Abstract

The variable language skills of children from immigrant families create challenges for families, teachers, and policy makers. A first step toward meeting those challenges is to understand the factors that influence language development in children who hear a language other than the country's majority language at home. We present findings from analyses of longitudinal data on children in immigrant families in the United States that contribute to that understanding. Our findings support four broad conclusions: (1) Children who are exposed to two languages simultaneously will lag behind monolingual children in their rates of single language growth. This is the normal result of distributed language exposure. (2) Language exposure provided by native speakers is more supportive of language growth than exposure provided by nonnative speakers. Therefore, immigrant parents should be encouraged to interact with their children in the language that allows the richest, most meaningful conversations, not necessarily in the majority language. (3) Preschool attendance does not always provide support for majority language skill. Attention needs to be paid to the quality of language support provided in preschool classrooms if they are to benefit language growth. (4) Acquiring the heritage language does not interfere with acquiring the majority language.

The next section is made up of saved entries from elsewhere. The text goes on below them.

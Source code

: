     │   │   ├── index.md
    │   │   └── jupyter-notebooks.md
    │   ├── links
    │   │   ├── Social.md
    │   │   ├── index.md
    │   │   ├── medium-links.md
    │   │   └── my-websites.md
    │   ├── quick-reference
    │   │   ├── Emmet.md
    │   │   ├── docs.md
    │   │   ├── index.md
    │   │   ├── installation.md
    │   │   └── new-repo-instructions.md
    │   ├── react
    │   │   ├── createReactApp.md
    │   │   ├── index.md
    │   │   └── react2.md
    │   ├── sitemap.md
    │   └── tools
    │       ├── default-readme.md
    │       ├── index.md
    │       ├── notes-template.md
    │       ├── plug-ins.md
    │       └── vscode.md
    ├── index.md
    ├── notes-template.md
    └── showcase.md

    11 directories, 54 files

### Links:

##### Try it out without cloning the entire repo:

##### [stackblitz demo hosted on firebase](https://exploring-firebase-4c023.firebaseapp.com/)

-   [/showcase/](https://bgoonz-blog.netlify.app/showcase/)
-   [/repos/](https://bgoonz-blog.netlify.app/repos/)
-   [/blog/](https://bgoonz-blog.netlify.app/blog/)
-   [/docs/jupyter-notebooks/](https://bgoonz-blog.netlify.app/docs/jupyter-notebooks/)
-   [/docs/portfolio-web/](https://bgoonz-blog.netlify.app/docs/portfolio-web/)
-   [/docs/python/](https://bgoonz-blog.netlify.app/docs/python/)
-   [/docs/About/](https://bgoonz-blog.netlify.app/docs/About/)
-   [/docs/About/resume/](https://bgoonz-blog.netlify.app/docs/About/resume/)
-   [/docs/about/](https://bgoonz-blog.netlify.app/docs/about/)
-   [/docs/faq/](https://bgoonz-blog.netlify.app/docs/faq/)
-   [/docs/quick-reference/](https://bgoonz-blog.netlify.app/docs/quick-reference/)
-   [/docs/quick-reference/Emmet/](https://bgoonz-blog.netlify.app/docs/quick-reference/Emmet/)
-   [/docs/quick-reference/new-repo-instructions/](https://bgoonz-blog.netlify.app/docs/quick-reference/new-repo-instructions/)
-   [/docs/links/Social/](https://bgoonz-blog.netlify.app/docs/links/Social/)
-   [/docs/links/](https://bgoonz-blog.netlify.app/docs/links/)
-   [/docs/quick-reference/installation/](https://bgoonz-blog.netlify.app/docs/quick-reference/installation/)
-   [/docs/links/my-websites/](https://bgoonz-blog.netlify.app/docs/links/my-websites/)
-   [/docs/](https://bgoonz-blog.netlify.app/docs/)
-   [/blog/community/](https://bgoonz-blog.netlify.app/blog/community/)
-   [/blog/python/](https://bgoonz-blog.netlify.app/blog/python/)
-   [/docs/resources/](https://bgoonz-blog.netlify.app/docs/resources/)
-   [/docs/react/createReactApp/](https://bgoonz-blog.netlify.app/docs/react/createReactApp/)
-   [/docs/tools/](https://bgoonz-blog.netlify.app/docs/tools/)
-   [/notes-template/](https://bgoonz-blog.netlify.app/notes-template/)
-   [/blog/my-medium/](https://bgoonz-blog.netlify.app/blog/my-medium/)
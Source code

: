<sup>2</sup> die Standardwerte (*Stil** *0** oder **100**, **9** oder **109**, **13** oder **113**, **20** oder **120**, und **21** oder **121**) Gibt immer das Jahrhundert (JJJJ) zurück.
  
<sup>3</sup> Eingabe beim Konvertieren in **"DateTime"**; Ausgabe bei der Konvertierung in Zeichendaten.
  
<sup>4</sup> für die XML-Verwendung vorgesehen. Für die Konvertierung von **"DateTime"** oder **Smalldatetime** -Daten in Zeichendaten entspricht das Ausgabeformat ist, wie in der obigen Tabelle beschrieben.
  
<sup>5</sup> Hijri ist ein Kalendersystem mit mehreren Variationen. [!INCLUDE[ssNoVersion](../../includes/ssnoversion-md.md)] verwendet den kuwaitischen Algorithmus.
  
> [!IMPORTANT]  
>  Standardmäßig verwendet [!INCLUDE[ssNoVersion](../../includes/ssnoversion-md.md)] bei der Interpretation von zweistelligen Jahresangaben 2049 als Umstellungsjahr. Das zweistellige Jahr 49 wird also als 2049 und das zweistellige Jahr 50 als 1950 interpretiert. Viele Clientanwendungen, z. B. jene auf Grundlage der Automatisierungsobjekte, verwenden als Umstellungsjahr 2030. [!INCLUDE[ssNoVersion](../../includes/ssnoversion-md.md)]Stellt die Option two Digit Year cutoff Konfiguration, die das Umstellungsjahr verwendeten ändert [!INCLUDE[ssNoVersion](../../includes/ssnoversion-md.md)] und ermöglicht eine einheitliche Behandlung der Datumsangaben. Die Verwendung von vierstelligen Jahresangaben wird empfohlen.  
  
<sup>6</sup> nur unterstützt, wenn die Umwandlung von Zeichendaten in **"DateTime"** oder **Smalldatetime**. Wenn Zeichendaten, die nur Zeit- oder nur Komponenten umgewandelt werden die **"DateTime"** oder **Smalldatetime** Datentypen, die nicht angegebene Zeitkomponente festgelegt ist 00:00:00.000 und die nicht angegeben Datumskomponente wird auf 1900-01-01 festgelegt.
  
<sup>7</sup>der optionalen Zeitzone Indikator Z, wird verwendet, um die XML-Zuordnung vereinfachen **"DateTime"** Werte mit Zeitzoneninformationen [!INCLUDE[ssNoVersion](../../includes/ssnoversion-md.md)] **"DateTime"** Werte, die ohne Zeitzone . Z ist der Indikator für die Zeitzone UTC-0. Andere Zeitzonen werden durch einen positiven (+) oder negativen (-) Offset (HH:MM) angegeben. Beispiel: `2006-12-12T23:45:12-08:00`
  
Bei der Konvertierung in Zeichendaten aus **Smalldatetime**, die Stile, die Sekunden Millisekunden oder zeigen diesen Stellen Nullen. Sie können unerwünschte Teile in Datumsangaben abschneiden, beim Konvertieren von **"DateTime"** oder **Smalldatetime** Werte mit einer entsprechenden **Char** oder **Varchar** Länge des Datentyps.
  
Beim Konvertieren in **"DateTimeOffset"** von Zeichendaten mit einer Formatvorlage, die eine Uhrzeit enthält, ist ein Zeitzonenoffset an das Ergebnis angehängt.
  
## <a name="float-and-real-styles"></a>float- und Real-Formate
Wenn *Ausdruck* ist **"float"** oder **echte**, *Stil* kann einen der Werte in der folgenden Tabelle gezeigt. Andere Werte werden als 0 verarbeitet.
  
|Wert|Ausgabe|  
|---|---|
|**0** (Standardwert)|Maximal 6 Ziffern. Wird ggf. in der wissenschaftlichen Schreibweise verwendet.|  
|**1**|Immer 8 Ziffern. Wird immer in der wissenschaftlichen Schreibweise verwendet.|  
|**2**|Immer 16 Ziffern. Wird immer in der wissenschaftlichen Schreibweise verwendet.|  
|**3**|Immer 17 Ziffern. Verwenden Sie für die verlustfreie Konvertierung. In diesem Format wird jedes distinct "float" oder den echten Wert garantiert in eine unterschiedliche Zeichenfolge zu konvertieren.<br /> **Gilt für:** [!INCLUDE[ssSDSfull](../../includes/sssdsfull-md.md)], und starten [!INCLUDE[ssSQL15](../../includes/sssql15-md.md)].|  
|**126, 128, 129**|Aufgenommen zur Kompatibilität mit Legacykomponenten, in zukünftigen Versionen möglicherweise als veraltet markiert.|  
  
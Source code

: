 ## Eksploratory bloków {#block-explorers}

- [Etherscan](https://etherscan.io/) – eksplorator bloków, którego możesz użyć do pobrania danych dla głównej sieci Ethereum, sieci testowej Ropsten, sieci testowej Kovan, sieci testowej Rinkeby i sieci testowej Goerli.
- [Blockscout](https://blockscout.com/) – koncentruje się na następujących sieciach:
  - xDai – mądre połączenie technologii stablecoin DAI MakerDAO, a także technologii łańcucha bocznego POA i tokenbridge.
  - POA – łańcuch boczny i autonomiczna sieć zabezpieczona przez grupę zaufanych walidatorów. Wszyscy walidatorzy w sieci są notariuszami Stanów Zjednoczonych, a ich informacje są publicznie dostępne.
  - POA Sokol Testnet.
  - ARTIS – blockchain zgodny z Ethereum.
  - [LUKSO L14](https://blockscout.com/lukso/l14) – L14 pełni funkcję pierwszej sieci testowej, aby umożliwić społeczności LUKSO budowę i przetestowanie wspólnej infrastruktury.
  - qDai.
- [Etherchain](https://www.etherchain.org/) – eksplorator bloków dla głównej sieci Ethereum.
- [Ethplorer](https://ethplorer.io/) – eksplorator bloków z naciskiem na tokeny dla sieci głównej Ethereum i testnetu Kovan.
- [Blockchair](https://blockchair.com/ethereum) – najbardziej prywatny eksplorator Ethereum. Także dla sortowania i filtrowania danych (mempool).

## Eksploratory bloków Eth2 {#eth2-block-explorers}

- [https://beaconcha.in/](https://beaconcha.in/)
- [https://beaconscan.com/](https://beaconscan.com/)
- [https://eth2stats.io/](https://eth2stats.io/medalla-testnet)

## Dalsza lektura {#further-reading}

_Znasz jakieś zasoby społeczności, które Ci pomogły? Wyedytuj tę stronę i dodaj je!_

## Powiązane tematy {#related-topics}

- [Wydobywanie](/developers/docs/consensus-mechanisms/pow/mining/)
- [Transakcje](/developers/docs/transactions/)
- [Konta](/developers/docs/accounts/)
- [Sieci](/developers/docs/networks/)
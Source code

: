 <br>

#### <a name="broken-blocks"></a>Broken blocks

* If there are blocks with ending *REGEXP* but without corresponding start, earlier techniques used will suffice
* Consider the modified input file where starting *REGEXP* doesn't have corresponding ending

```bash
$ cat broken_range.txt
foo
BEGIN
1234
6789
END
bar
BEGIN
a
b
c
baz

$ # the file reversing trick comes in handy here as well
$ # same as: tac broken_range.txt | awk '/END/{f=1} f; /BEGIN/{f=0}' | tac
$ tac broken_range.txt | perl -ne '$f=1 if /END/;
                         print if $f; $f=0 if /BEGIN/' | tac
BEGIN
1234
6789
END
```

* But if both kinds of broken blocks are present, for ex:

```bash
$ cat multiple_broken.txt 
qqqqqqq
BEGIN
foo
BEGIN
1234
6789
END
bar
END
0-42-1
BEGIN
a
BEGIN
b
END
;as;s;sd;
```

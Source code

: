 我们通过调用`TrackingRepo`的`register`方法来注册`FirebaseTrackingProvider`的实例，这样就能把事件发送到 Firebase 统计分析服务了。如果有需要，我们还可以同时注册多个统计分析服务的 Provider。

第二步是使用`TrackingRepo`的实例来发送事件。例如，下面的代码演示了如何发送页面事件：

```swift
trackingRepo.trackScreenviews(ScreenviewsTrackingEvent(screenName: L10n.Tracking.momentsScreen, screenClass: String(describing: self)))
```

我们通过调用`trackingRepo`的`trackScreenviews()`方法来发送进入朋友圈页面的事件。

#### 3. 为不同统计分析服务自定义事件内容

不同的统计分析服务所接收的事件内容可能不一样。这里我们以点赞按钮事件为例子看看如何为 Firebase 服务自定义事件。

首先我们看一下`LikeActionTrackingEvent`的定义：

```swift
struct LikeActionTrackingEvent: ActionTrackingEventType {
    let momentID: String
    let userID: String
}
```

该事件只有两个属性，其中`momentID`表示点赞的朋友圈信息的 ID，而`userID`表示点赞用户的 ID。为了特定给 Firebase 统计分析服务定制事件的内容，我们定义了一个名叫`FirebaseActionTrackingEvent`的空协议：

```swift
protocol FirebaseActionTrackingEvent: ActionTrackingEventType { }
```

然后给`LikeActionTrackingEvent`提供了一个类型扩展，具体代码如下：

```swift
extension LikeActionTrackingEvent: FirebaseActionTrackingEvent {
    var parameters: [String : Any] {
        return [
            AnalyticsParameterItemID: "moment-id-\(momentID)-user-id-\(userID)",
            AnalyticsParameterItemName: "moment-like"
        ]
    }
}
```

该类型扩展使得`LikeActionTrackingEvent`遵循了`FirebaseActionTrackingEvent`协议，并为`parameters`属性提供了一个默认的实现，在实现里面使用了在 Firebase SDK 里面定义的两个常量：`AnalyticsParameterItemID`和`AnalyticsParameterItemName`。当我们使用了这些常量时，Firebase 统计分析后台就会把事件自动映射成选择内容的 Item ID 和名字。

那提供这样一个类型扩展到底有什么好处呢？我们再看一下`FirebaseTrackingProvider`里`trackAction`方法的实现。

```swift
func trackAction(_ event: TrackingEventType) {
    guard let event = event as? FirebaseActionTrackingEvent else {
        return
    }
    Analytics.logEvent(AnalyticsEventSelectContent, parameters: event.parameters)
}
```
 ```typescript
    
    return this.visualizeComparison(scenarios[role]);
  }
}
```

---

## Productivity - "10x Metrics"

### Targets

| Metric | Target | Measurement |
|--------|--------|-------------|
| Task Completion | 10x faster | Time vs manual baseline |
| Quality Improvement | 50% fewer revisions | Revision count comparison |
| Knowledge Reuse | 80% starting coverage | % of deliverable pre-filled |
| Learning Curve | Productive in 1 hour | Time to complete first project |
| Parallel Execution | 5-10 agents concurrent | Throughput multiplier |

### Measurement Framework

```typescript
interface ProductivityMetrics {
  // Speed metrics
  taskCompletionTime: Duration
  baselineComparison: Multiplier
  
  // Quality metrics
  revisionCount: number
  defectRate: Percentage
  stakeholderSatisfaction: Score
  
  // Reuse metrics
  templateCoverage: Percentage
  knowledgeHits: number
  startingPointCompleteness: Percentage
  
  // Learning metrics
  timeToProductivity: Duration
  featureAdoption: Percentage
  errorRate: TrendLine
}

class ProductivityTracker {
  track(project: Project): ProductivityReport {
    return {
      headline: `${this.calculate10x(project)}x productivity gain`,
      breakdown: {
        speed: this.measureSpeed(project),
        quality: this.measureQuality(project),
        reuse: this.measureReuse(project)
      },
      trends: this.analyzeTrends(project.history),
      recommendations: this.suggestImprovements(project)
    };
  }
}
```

Rather, it is heritage language acquisition that is vulnerable.

Highlights

  • Children exposed to two languages must, on average, hear less of each language than children exposed to only one language

  • (2) Language exposure provided by native speakers is more supportive of language growth than exposure provided by nonnative speakers

  • Some early studies of small samples of bilingually developing children claimed that bilingual children develop in each of their languages at the same pace as monolingual children develop in their single language (Pearson, Fernández, & Oller, 1993; Petitto et al, 2001), subsequent research has not supported that claim (Hoff, 2015, 2018)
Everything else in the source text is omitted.